[[ SUPPLIED DATA open ]]

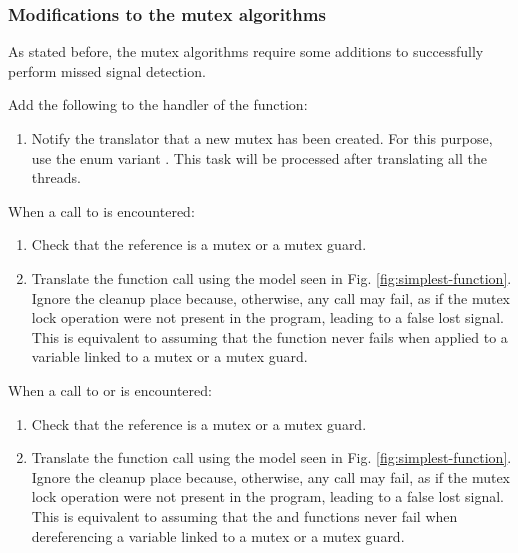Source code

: \subsubsection{Modifications to the mutex algorithms}

As stated before, the mutex algorithms require some additions to successfully
perform missed signal detection.

Add the following to the handler of the  function:

\begin{enumerate}
      \item Notify the translator that a new mutex has been created.
            For this purpose, use the enum variant .
            This task will be processed after translating all the threads.
\end{enumerate}

When a call to  is encountered:

\begin{enumerate}
      \item Check that the  reference is a mutex or a mutex guard.
      \item Translate the function call using the model seen in Fig. \ref{fig:simplest-function}.
            Ignore the cleanup place because, otherwise, any call may fail,
            as if the mutex lock operation
            were not present in the program, leading to a false lost signal.
            This is equivalent to assuming that the  function never fails
            when applied to a variable linked to a mutex or a mutex guard.
\end{enumerate}

When a call to 
or  is encountered:

\begin{enumerate}
      \item Check that the  reference is a mutex or a mutex guard.
      \item Translate the function call using the model seen in Fig. \ref{fig:simplest-function}.
            Ignore the cleanup place because, otherwise, any call may fail,
            as if the mutex lock operation
            were not present in the program, leading to a false lost signal.
            This is equivalent to assuming that the 
            and  functions never fail
            when dereferencing a variable linked to a mutex or a mutex guard.
\end{enumerate}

[[ SUPPLIED DATA closed ]]

From the line containing "functions never fail" down to the last line of the data, transcribe every line exactly; nothing else should appear.

            and  functions never fail
            when dereferencing a variable linked to a mutex or a mutex guard.
\end{enumerate}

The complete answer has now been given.